» **TASK DESCRIPTION**: Your job is to retype all of the data word for word, leaving every image out.

[Source texts of formatted documents]
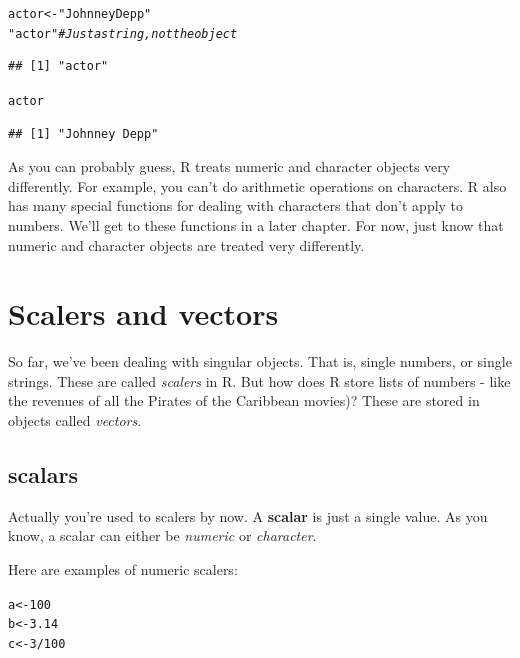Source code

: \documentclass{tufte-book}\usepackage[]{graphicx}\usepackage[]{color}
\makeatletter
\newcommand{\hlnum}[1]{\textcolor[rgb]{0.686,0.059,0.569}{#1}}%
\newcommand{\hlstr}[1]{\textcolor[rgb]{0.192,0.494,0.8}{#1}}%
\newcommand{\hlcom}[1]{\textcolor[rgb]{0.678,0.584,0.686}{\textit{#1}}}%
\newcommand{\hlopt}[1]{\textcolor[rgb]{0,0,0}{#1}}%
\newcommand{\hlstd}[1]{\textcolor[rgb]{0.345,0.345,0.345}{#1}}%
\newcommand{\hlkwb}[1]{\textcolor[rgb]{0.69,0.353,0.396}{#1}}%
\newenvironment{kframe}{%
 \def\at@end@of@kframe{}%
 \ifinner\ifhmode%
  \def\at@end@of@kframe{\end{minipage}}%
  \begin{minipage}{\columnwidth}%
 \fi\fi%
 \def\FrameCommand##1{\hskip\@totalleftmargin \hskip-\fboxsep
 \colorbox{shadecolor}{##1}\hskip-\fboxsep
     \hskip-\linewidth \hskip-\@totalleftmargin \hskip\columnwidth}%
 \MakeFramed {\advance\hsize-\width
   \@totalleftmargin\z@ \linewidth\hsize
   \@setminipage}}%
 {\par\unskip\endMakeFramed%
 \at@end@of@kframe}
\newenvironment{knitrout}{}{} %
\makeatother
\begin{document}
\begin{marginfigure}

\begin{knitrout}
\color{fgcolor}\begin{kframe}
\begin{alltt}
\hlstd{actor} \hlkwb{<-} \hlstr{"Johnney Depp"}
\hlstr{"actor"} \hlcom{# Just a string, not the object}
\end{alltt}
\begin{verbatim}
## [1] "actor"
\end{verbatim}
\begin{alltt}
\hlstd{actor}
\end{alltt}
\begin{verbatim}
## [1] "Johnney Depp"
\end{verbatim}
\end{kframe}
\end{knitrout}

\end{marginfigure}

As you can probably guess, R treats numeric and character objects very differently. For example, you can't do arithmetic operations on characters. R also has many special functions for dealing with characters that don't apply to numbers. We'll get to these functions in a later chapter. For now, just know that numeric and character objects are treated very differently.

\section{Scalers and vectors}

So far, we've been dealing with singular objects. That is, single numbers, or single strings. These are called \textit{scalers} in R. But how does R store lists of numbers - like the revenues of all the Pirates of the Caribbean movies)? These are stored in objects called \textit{vectors}.

\subsection{scalars}

Actually you're used to scalers by now. A \textbf{scalar} is just a single value. As you know, a scalar can either be \textit{numeric} or \textit{character}.

Here are examples of numeric scalers:

\begin{knitrout}
\color{fgcolor}\begin{kframe}
\begin{alltt}
\hlstd{a} \hlkwb{<-} \hlnum{100}
\hlstd{b} \hlkwb{<-} \hlnum{3.14}
\hlstd{c} \hlkwb{<-} \hlnum{3} \hlopt{/} \hlnum{100}
\end{alltt}
\end{kframe}
\end{knitrout}
\end{document}
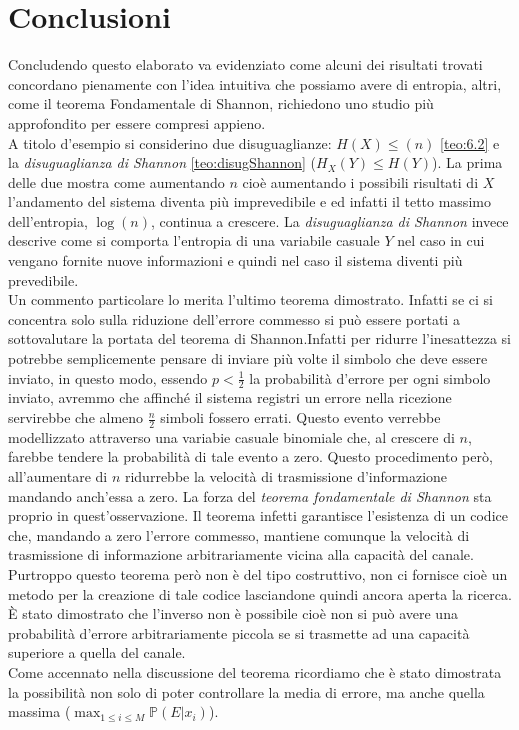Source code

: \chapter{Conclusioni}
\label{cha:conclusioni}
Concludendo questo elaborato va evidenziato come alcuni dei risultati trovati concordano pienamente con l'idea intuitiva che possiamo avere di entropia, altri, come il teorema Fondamentale di Shannon, richiedono uno studio più approfondito per essere compresi appieno.\\
A titolo d'esempio si considerino due disuguaglianze: $H(X)\leq(n)$ \ref{teo:6.2} e la \textit{disuguaglianza di Shannon} \ref{teo:disugShannon} ($H_X(Y)\leq H(Y)$). La prima delle due mostra come aumentando $n$ cioè aumentando i possibili risultati di $X$ l'andamento  del sistema diventa più imprevedibile e ed infatti il tetto massimo dell'entropia, $\log(n)$, continua a crescere. La \textit{disuguaglianza di Shannon} invece descrive come si comporta l'entropia di una variabile casuale $Y$ nel caso in cui vengano fornite nuove informazioni e quindi nel caso il sistema diventi più prevedibile.\\ 
Un commento particolare lo merita l'ultimo teorema dimostrato. Infatti se ci si concentra solo sulla riduzione dell'errore commesso si può essere portati a sottovalutare la portata del teorema di Shannon.Infatti per ridurre l'inesattezza si potrebbe semplicemente pensare di inviare più volte il simbolo che deve essere inviato, in questo modo, essendo $p<\frac{1}{2}$ la probabilità d'errore per ogni simbolo inviato, avremmo che affinché il sistema registri un errore nella ricezione servirebbe che almeno $\frac{n}{2}$ simboli fossero errati. Questo evento verrebbe modellizzato attraverso una variabie casuale binomiale che, al crescere di $n$, farebbe tendere la probabilità di tale evento a zero. Questo procedimento però, all'aumentare di $n$ ridurrebbe la velocità di trasmissione d'informazione mandando anch'essa a zero. La forza del \textit{teorema fondamentale di Shannon} sta proprio in quest'osservazione. Il teorema infetti garantisce l'esistenza di un codice che, mandando a zero l'errore commesso, mantiene comunque la velocità di trasmissione di informazione arbitrariamente vicina alla capacità del canale. Purtroppo questo teorema però non è del tipo costruttivo, non ci fornisce cioè un metodo per la creazione di tale codice lasciandone quindi ancora aperta la ricerca.\\
È stato dimostrato che l'inverso non è possibile cioè non si può avere una probabilità d'errore arbitrariamente piccola se si trasmette ad una capacità superiore a quella del canale.\\
Come accennato nella discussione del teorema ricordiamo che  è stato dimostrata la possibilità non solo di poter controllare la media di errore, ma anche quella massima ($\max_{1\leq i \leq M} \mathbb{P}(E|x_i)$).\\







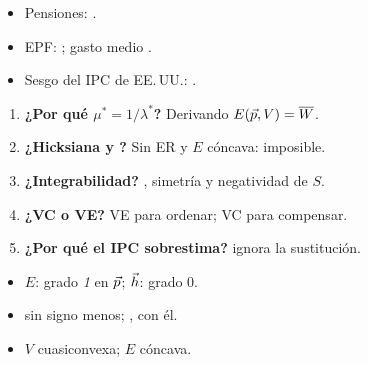 \documentclass{article}
\begin{document}
\begin{columnas}
\anexorepaso
{}
\begin{itemize}
\item Pensiones: .
\item EPF: ; gasto medio .
\item Sesgo del IPC de EE.\,UU.: .
\end{itemize}
\begin{enumerate}
\item \textbf{¿Por qué $\mu^*=1/\lambda^*$?} Derivando $E(\vec{p},V)=\overline{W}$.
\item \textbf{¿Hicksiana y ?} Sin ER y $E$ cóncava: imposible.
\item \textbf{¿Integrabilidad?} , simetría y negatividad de $S$.
\item \textbf{¿VC o VE?} VE para ordenar; VC para compensar.
\item \textbf{¿Por qué el IPC sobrestima?}  ignora la sustitución.
\end{enumerate}
\begin{trampa}
\begin{itemize}
\item $E$: grado \emph{1} en $\vec{p}$; $\vec{h}$: grado 0.
\item {} sin signo menos; , con él.
\item $V$ cuasiconvexa; $E$ cóncava.
\end{itemize}
\end{trampa}

\end{columnas}
\end{document}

» **OUTPUT**:
Source code

: \documentclass{tufte-book}\usepackage[]{graphicx}\usepackage[]{color}
\makeatletter
\newcommand{\hlnum}[1]{\textcolor[rgb]{0.686,0.059,0.569}{#1}}%
\newcommand{\hlstr}[1]{\textcolor[rgb]{0.192,0.494,0.8}{#1}}%
\newcommand{\hlcom}[1]{\textcolor[rgb]{0.678,0.584,0.686}{\textit{#1}}}%
\newcommand{\hlopt}[1]{\textcolor[rgb]{0,0,0}{#1}}%
\newcommand{\hlstd}[1]{\textcolor[rgb]{0.345,0.345,0.345}{#1}}%
\newcommand{\hlkwb}[1]{\textcolor[rgb]{0.69,0.353,0.396}{#1}}%
\newenvironment{kframe}{%
 \def\at@end@of@kframe{}%
 \ifinner\ifhmode%
  \def\at@end@of@kframe{\end{minipage}}%
  \begin{minipage}{\columnwidth}%
 \fi\fi%
 \def\FrameCommand##1{\hskip\@totalleftmargin \hskip-\fboxsep
 \colorbox{shadecolor}{##1}\hskip-\fboxsep
     \hskip-\linewidth \hskip-\@totalleftmargin \hskip\columnwidth}%
 \MakeFramed {\advance\hsize-\width
   \@totalleftmargin\z@ \linewidth\hsize
   \@setminipage}}%
 {\par\unskip\endMakeFramed%
 \at@end@of@kframe}
\newenvironment{knitrout}{}{} %
\makeatother
\begin{document}
\begin{marginfigure}

\begin{knitrout}
\color{fgcolor}\begin{kframe}
\begin{alltt}
\hlstd{actor} \hlkwb{<-} \hlstr{"Johnney Depp"}
\hlstr{"actor"} \hlcom{# Just a string, not the object}
\end{alltt}
\begin{verbatim}
## [1] "actor"
\end{verbatim}
\begin{alltt}
\hlstd{actor}
\end{alltt}
\begin{verbatim}
## [1] "Johnney Depp"
\end{verbatim}
\end{kframe}
\end{knitrout}

\end{marginfigure}

As you can probably guess, R treats numeric and character objects very differently. For example, you can't do arithmetic operations on characters. R also has many special functions for dealing with characters that don't apply to numbers. We'll get to these functions in a later chapter. For now, just know that numeric and character objects are treated very differently.

\section{Scalers and vectors}

So far, we've been dealing with singular objects. That is, single numbers, or single strings. These are called \textit{scalers} in R. But how does R store lists of numbers - like the revenues of all the Pirates of the Caribbean movies)? These are stored in objects called \textit{vectors}.

\subsection{scalars}

Actually you're used to scalers by now. A \textbf{scalar} is just a single value. As you know, a scalar can either be \textit{numeric} or \textit{character}.

Here are examples of numeric scalers:

\begin{knitrout}
\color{fgcolor}\begin{kframe}
\begin{alltt}
\hlstd{a} \hlkwb{<-} \hlnum{100}
\hlstd{b} \hlkwb{<-} \hlnum{3.14}
\hlstd{c} \hlkwb{<-} \hlnum{3} \hlopt{/} \hlnum{100}
\end{alltt}
\end{kframe}
\end{knitrout}
\end{document}
Source code

: \chapter{Conclusioni}
\label{cha:conclusioni}
Concludendo questo elaborato va evidenziato come alcuni dei risultati trovati concordano pienamente con l'idea intuitiva che possiamo avere di entropia, altri, come il teorema Fondamentale di Shannon, richiedono uno studio più approfondito per essere compresi appieno.\\
A titolo d'esempio si considerino due disuguaglianze: $H(X)\leq(n)$ \ref{teo:6.2} e la \textit{disuguaglianza di Shannon} \ref{teo:disugShannon} ($H_X(Y)\leq H(Y)$). La prima delle due mostra come aumentando $n$ cioè aumentando i possibili risultati di $X$ l'andamento  del sistema diventa più imprevedibile e ed infatti il tetto massimo dell'entropia, $\log(n)$, continua a crescere. La \textit{disuguaglianza di Shannon} invece descrive come si comporta l'entropia di una variabile casuale $Y$ nel caso in cui vengano fornite nuove informazioni e quindi nel caso il sistema diventi più prevedibile.\\ 
Un commento particolare lo merita l'ultimo teorema dimostrato. Infatti se ci si concentra solo sulla riduzione dell'errore commesso si può essere portati a sottovalutare la portata del teorema di Shannon.Infatti per ridurre l'inesattezza si potrebbe semplicemente pensare di inviare più volte il simbolo che deve essere inviato, in questo modo, essendo $p<\frac{1}{2}$ la probabilità d'errore per ogni simbolo inviato, avremmo che affinché il sistema registri un errore nella ricezione servirebbe che almeno $\frac{n}{2}$ simboli fossero errati. Questo evento verrebbe modellizzato attraverso una variabie casuale binomiale che, al crescere di $n$, farebbe tendere la probabilità di tale evento a zero. Questo procedimento però, all'aumentare di $n$ ridurrebbe la velocità di trasmissione d'informazione mandando anch'essa a zero. La forza del \textit{teorema fondamentale di Shannon} sta proprio in quest'osservazione. Il teorema infetti garantisce l'esistenza di un codice che, mandando a zero l'errore commesso, mantiene comunque la velocità di trasmissione di informazione arbitrariamente vicina alla capacità del canale. Purtroppo questo teorema però non è del tipo costruttivo, non ci fornisce cioè un metodo per la creazione di tale codice lasciandone quindi ancora aperta la ricerca.\\
È stato dimostrato che l'inverso non è possibile cioè non si può avere una probabilità d'errore arbitrariamente piccola se si trasmette ad una capacità superiore a quella del canale.\\
Come accennato nella discussione del teorema ricordiamo che  è stato dimostrata la possibilità non solo di poter controllare la media di errore, ma anche quella massima ($\max_{1\leq i \leq M} \mathbb{P}(E|x_i)$).\\







 \documentclass{article}
\begin{document}
\begin{columnas}
\anexorepaso
{}
\begin{itemize}
\item Pensiones: .
\item EPF: ; gasto medio .
\item Sesgo del IPC de EE.\,UU.: .
\end{itemize}
\begin{enumerate}
\item \textbf{¿Por qué $\mu^*=1/\lambda^*$?} Derivando $E(\vec{p},V)=\overline{W}$.
\item \textbf{¿Hicksiana y ?} Sin ER y $E$ cóncava: imposible.
\item \textbf{¿Integrabilidad?} , simetría y negatividad de $S$.
\item \textbf{¿VC o VE?} VE para ordenar; VC para compensar.
\item \textbf{¿Por qué el IPC sobrestima?}  ignora la sustitución.
\end{enumerate}
\begin{trampa}
\begin{itemize}
\item $E$: grado \emph{1} en $\vec{p}$; $\vec{h}$: grado 0.
\item {} sin signo menos; , con él.
\item $V$ cuasiconvexa; $E$ cóncava.
\end{itemize}
\end{trampa}

\end{columnas}
\end{document}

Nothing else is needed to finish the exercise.